Festivities include a military parade in Baghdad’s heavily fortified Green Zone government and diplomatic district, viewed by Iraqis as the ultimate symbol of the foreign military presence until local forces took control of it in January.

Iraqi forces began their own celebrations on Monday, decking Humvees and other vehicles with flowers and Iraqi flags. Signs were draped on Baghdad’s ubiquitous concrete blast walls reading “Iraq: my nation, my glory, my honour.”

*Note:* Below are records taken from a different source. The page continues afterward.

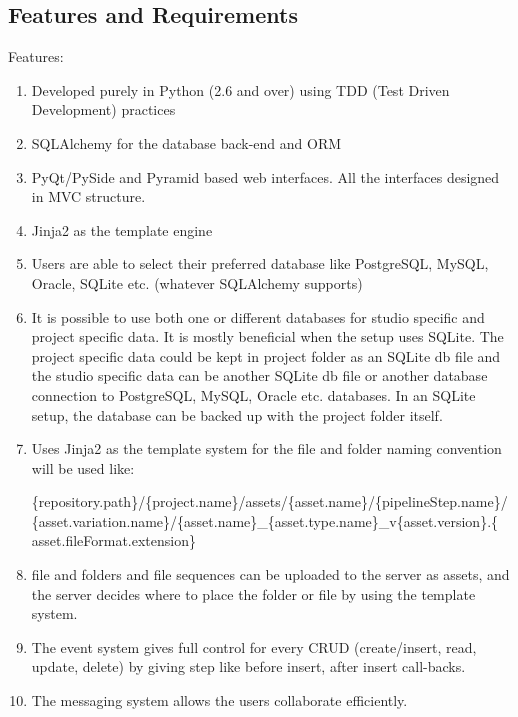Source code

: \documentclass[a4paper,10pt,english]{sphinxmanual}
\begin{document}
\subsection{Features and Requirements}
\label{design:features-and-requirements}
Features:
\begin{enumerate}
\item {} 
Developed purely in Python (2.6 and over) using TDD (Test Driven
Development) practices

\item {} 
SQLAlchemy for the database back-end and ORM

\item {} 
PyQt/PySide and Pyramid based web interfaces. All the interfaces designed
in MVC structure.

\item {} 
Jinja2 as the template engine

\item {} 
Users are able to select their preferred database like PostgreSQL, MySQL,
Oracle, SQLite etc. (whatever SQLAlchemy supports)

\item {} 
It is possible to use both one or different databases for studio specific
and project specific data. It is mostly beneficial when the setup uses
SQLite. The project specific data could be kept in project folder as an
SQLite db file and the studio specific data can be another SQLite db file
or another database connection to PostgreSQL, MySQL, Oracle etc. databases.
In an SQLite setup, the database can be backed up with the project folder
itself.

\item {} 
Uses Jinja2 as the template system for the file and folder naming
convention will be used like:

\{repository.path\}/\{project.name\}/assets/\{asset.name\}/\{pipelineStep.name\}/
\{asset.variation.name\}/\{asset.name\}\_\{asset.type.name\}\_v\{asset.version\}.\{
asset.fileFormat.extension\}

\item {} 
file and folders and file sequences can be uploaded to the server as
assets, and the server decides where to place the folder or file by using
the template system.

\item {} 
The event system gives full control for every CRUD (create/insert, read,
update, delete) by giving step like before insert, after insert
call-backs.

\item {} 
The messaging system allows the users collaborate efficiently.

\end{enumerate}
\end{document}
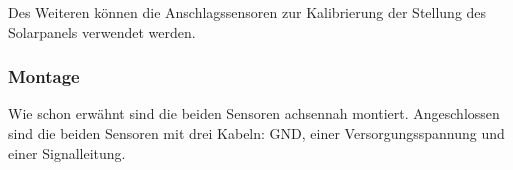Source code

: Des Weiteren können die Anschlagssensoren zur Kalibrierung der Stellung des Solarpanels verwendet werden.

\subsubsection{Montage}
Wie schon erwähnt sind die beiden Sensoren achsennah montiert. Angeschlossen sind die beiden Sensoren mit drei Kabeln: GND, einer Versorgungsspannung und einer Signalleitung.

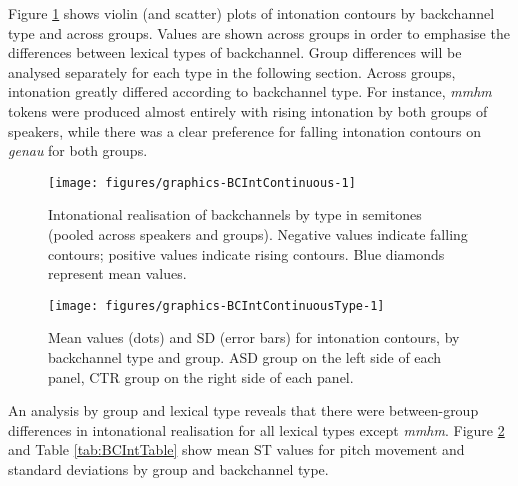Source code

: \label{BCFP_BC_results_BCIntonation_continuous}


Figure \ref{fig:BCIntContinuous} shows violin (and scatter) plots of intonation contours by backchannel type and across groups. Values are shown across groups in order to emphasise the differences between lexical types of backchannel. Group differences will be analysed separately for each type in the following section.  Across groups, intonation greatly differed according to backchannel type. For instance, \emph{mmhm} tokens were produced almost entirely with rising intonation by both groups of speakers, while there was a clear preference for falling intonation contours on \emph{genau} for both groups.



\begin{figure}[p]
	
	{\texttt{[image: figures/graphics-BCIntContinuous-1]}
		
	}
	
	\caption{Intonational realisation of backchannels by type in semitones (pooled across speakers and groups). Negative values indicate falling contours; positive values indicate rising contours. Blue diamonds represent mean values.}\label{fig:BCIntContinuous}
\end{figure}



\begin{figure}[p]
	
	{\texttt{[image: figures/graphics-BCIntContinuousType-1]}
		
	}
	
	\caption{Mean values (dots) and SD (error bars) for intonation contours, by backchannel type and group. ASD group on the left side of each panel, CTR group on the right side of each panel.}\label{fig:BCIntContinuousType}
\end{figure}


 An analysis by group and lexical type reveals that there were between-group differences in intonational realisation for all lexical types except \emph{mmhm}. Figure \ref{fig:BCIntContinuousType} and Table \ref{tab:BCIntTable} show mean ST values for pitch movement and standard deviations by group and backchannel type.



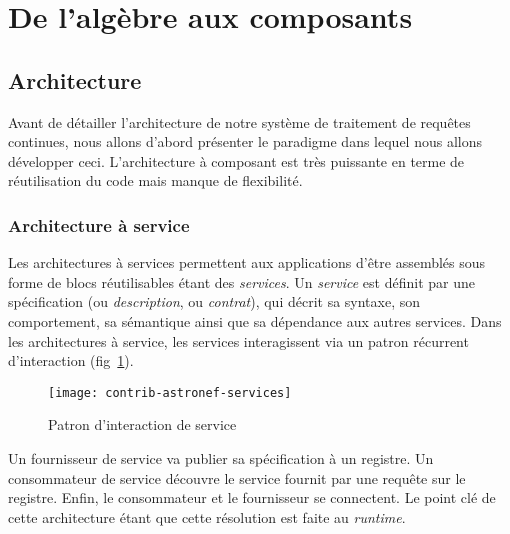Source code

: \section{De l'algèbre aux composants}\label{sec:contrib:astronef:architecture}
\subsection{Architecture}
Avant de détailler l'architecture de notre système de traitement de requêtes continues, nous allons d'abord présenter le paradigme dans lequel nous allons développer ceci. L'architecture à composant est très puissante en terme de réutilisation du code mais manque de flexibilité. 
\subsubsection{Architecture à service}
Les architectures à services permettent aux applications d'être assemblés sous forme de blocs réutilisables étant des \textit{services}. Un \textit{service} est définit par une spécification (ou \textit{description}, ou \textit{contrat}), qui décrit sa syntaxe, son comportement, sa sémantique ainsi que sa dépendance aux autres services. Dans les architectures à service, les services interagissent via un patron récurrent d'interaction (fig~\ref{fig:contrib:astronef:services}). 
\begin{figure}[ht]
    \centering
    \texttt{[image: contrib-astronef-services]}
    \caption{Patron d'interaction de service}\label{fig:contrib:astronef:services}
\end{figure}
Un fournisseur de service va publier sa spécification à un registre. Un consommateur de service découvre le service fournit par une requête sur le registre. Enfin, le consommateur et le fournisseur se connectent. Le point clé de cette architecture étant que cette résolution est faite au \textit{runtime}.

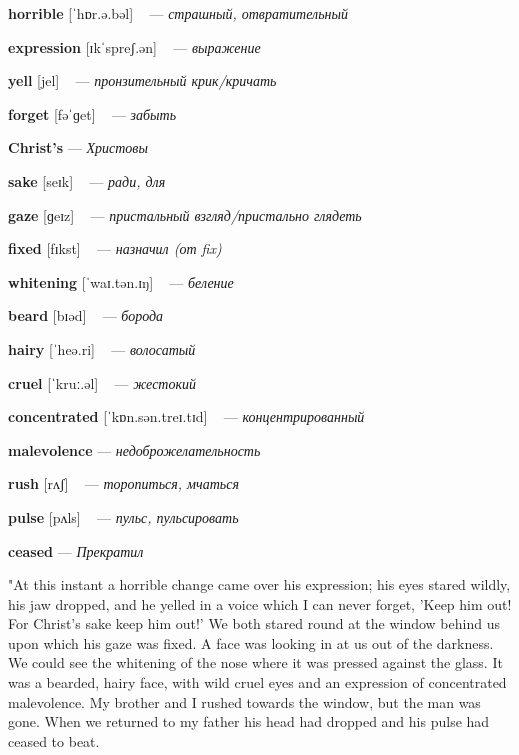 \documentclass[a4paper,oneside,12pt]{amsart}
\begin{document}
{\large 

 {\bf horrible } [ˈhɒr.ə.bəl] ~ --- \emph{ страшный, отвратительный }

{\bf expression } [ɪkˈspreʃ.ən] ~ --- \emph{ выражение }

{\bf yell } [jel] ~ --- \emph{ пронзительный крик/кричать }

{\bf forget } [fəˈɡet] ~ --- \emph{ забыть }

{\bf Christ's } --- \emph{ Христовы }

{\bf sake } [seɪk] ~ --- \emph{ ради, для }

{\bf gaze } [ɡeɪz] ~ --- \emph{ пристальный взгляд/пристально глядеть }

{\bf fixed } [fɪkst] ~ --- \emph{ назначил (от fix) }

{\bf whitening } [ˈwaɪ.tən.ɪŋ] ~ --- \emph{ беление }

{\bf beard } [bɪəd] ~ --- \emph{ борода }

{\bf hairy } [ˈheə.ri] ~ --- \emph{ волосатый }

{\bf cruel } [ˈkruː.əl] ~ --- \emph{ жестокий }

{\bf concentrated } [ˈkɒn.sən.treɪ.tɪd] ~ --- \emph{ концентрированный }

{\bf malevolence } --- \emph{ недоброжелательность }

{\bf rush } [rʌʃ] ~ --- \emph{ торопиться, мчаться }

{\bf pulse } [pʌls] ~ --- \emph{ пульс, пульсировать }

{\bf ceased } --- \emph{ Прекратил }

} \vspace{6mm} {\Large 

 
"At this instant a horrible change came over his expression; his eyes stared wildly, his jaw dropped, and he yelled in a voice which I can never forget, 'Keep him out! For Christ's sake keep him out!' We both stared round at the window behind us upon which his gaze was fixed. A face was looking in at us out of the darkness. We could see the whitening of the nose where it was pressed against the glass. It was a bearded, hairy face, with wild cruel eyes and an expression of concentrated malevolence. My brother and I rushed towards the window, but the man was gone. When we returned to my father his head had dropped and his pulse had ceased to beat.
\\ } 
\end{document}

Maliki has compared the US pullback to rebellions by Iraqi tribes against the former British empire in 1920. Many Iraqis see it as restoring their pride six years after the US-led invasion to oust Saddam turned into a multi-year foreign occupation.
“Definitely, our forces can take control of things now,” said Dawood Dawood, 38, who owns a bathroom appliance shop in downtown Baghdad. “The US withdrawal is a positive step.”

Fear of violence

Some fear a resurgence of violence without the presence of US forces to police Iraq’s cities, although their bases outside remain close enough that they can redeploy if needed.

Militants appear to have stepped up attacks in the past week, including two of the biggest bombings in more than a year that killed 150 people between them, raising doubts about whether Iraqi forces are ready to handle security.

Car bomb kills 10

On Monday, a car bomb killed 10 people near the volatile northern city of Mosul.
“These are some extremist elements who are trying to bring attention to a movement that’s fractured,” General Ray Odierno, commander of US forces in Iraq, told CNN on Sunday. “We are still at low levels of overall violence.”

With the tit-for-tat violence that brought the country to the brink of all-out sectarian civil war in 2006-2007 receding, many Iraqis agree with that assessment. “These explosions are mere bubbles in the air; they shall come to an end one day,” said unemployed Ahmed Hameed, 38.